For our Asteroid Crusaders game, my team has opted to use DynamoDB for the database. While I have heard about many of the other AWS services, I had never heard of the key-value, noSQL database called DynamoDB. Here are some of my findings from learning about this new tool.
DynamoDB tables are eerily similar to JSON. That is because they are JSON objects, the only difference is that each JSON record in DynamoDB must include the record key. This allows you to easily find and update records, which not all databases allow. Some make you delete the item and then add the new updated version.
When you create a table, you also create a unique primary key made up of a required partition key and a optional sort key. This key is used for finding the items that you want to look up. However, it is not the only attribute allowed in the table. Since it is JSON, there is no structure, and no schema. The attributes can be whatever you want or need for your items.
Finally AWS provides software development kits, to make adding items, and managing the database easier.
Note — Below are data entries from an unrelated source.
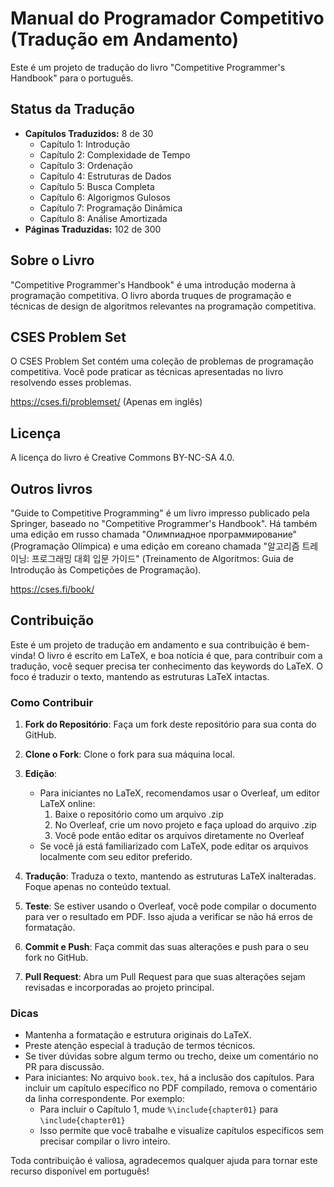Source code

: # Manual do Programador Competitivo (Tradução em Andamento)

Este é um projeto de tradução do livro "Competitive Programmer's Handbook" para o português.

## Status da Tradução

- **Capítulos Traduzidos:** 8 de 30
    - Capítulo 1: Introdução
    - Capítulo 2: Complexidade de Tempo
    - Capítulo 3: Ordenação
    - Capítulo 4: Estruturas de Dados
    - Capítulo 5: Busca Completa
    - Capítulo 6: Algorigmos Gulosos
    - Capítulo 7: Programação Dinâmica
    - Capítulo 8: Análise Amortizada
- **Páginas Traduzidas:** 102 de 300

## Sobre o Livro

"Competitive Programmer's Handbook" é uma introdução moderna à programação competitiva.
O livro aborda truques de programação e técnicas de design de algoritmos relevantes na programação competitiva.

## CSES Problem Set

O CSES Problem Set contém uma coleção de problemas de programação competitiva.
Você pode praticar as técnicas apresentadas no livro resolvendo esses problemas.

https://cses.fi/problemset/
(Apenas em inglês)

## Licença

A licença do livro é Creative Commons BY-NC-SA 4.0.

## Outros livros

"Guide to Competitive Programming" é um livro impresso publicado pela Springer, baseado no "Competitive Programmer's Handbook". Há também uma edição em russo chamada "Олимпиадное программирование" (Programação Olímpica) e uma edição em coreano chamada "알고리즘 트레이닝: 프로그래밍 대회 입문 가이드" (Treinamento de Algoritmos: Guia de Introdução às Competições de Programação).

https://cses.fi/book/

## Contribuição

Este é um projeto de tradução em andamento e sua contribuição é bem-vinda! O livro é escrito em LaTeX, e boa notícia é que, para contribuir com a tradução, você sequer precisa ter conhecimento das keywords do LaTeX. O foco é traduzir o texto, mantendo as estruturas LaTeX intactas.

### Como Contribuir

1. **Fork do Repositório**: Faça um fork deste repositório para sua conta do GitHub.

2. **Clone o Fork**: Clone o fork para sua máquina local.

3. **Edição**:
   - Para iniciantes no LaTeX, recomendamos usar o Overleaf, um editor LaTeX online:
     1. Baixe o repositório como um arquivo .zip
     2. No Overleaf, crie um novo projeto e faça upload do arquivo .zip
     3. Você pode então editar os arquivos diretamente no Overleaf
   - Se você já está familiarizado com LaTeX, pode editar os arquivos localmente com seu editor preferido.

4. **Tradução**: Traduza o texto, mantendo as estruturas LaTeX inalteradas. Foque apenas no conteúdo textual.

5. **Teste**: Se estiver usando o Overleaf, você pode compilar o documento para ver o resultado em PDF. Isso ajuda a verificar se não há erros de formatação.

6. **Commit e Push**: Faça commit das suas alterações e push para o seu fork no GitHub.

7. **Pull Request**: Abra um Pull Request para que suas alterações sejam revisadas e incorporadas ao projeto principal.

### Dicas

- Mantenha a formatação e estrutura originais do LaTeX.
- Preste atenção especial à tradução de termos técnicos.
- Se tiver dúvidas sobre algum termo ou trecho, deixe um comentário no PR para discussão.
- Para iniciantes: No arquivo `book.tex`, há a inclusão dos capítulos. Para incluir um capítulo específico no PDF compilado, remova o comentário da linha correspondente. Por exemplo:
  - Para incluir o Capítulo 1, mude `%\include{chapter01}` para `\include{chapter01}`
  - Isso permite que você trabalhe e visualize capítulos específicos sem precisar compilar o livro inteiro.


Toda contribuição é valiosa, agradecemos qualquer ajuda para tornar este recurso disponível em português!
The SDK takes the requests and translates it into HTTP calls. This means that your code can be clean and with fewer lines to manage. We are planning a react app with python and luckily python is one of the languages that AWS supports with their SDKs.
I am very excited to have been introduced to this new technology through this class. While I enjoyed building tables from scratch in previous classes. I greatly see the appeal of this key-value, noSQL approach that Amazon has taken. I look forward to all the new things I will learn about AWS DynamoDB in the future!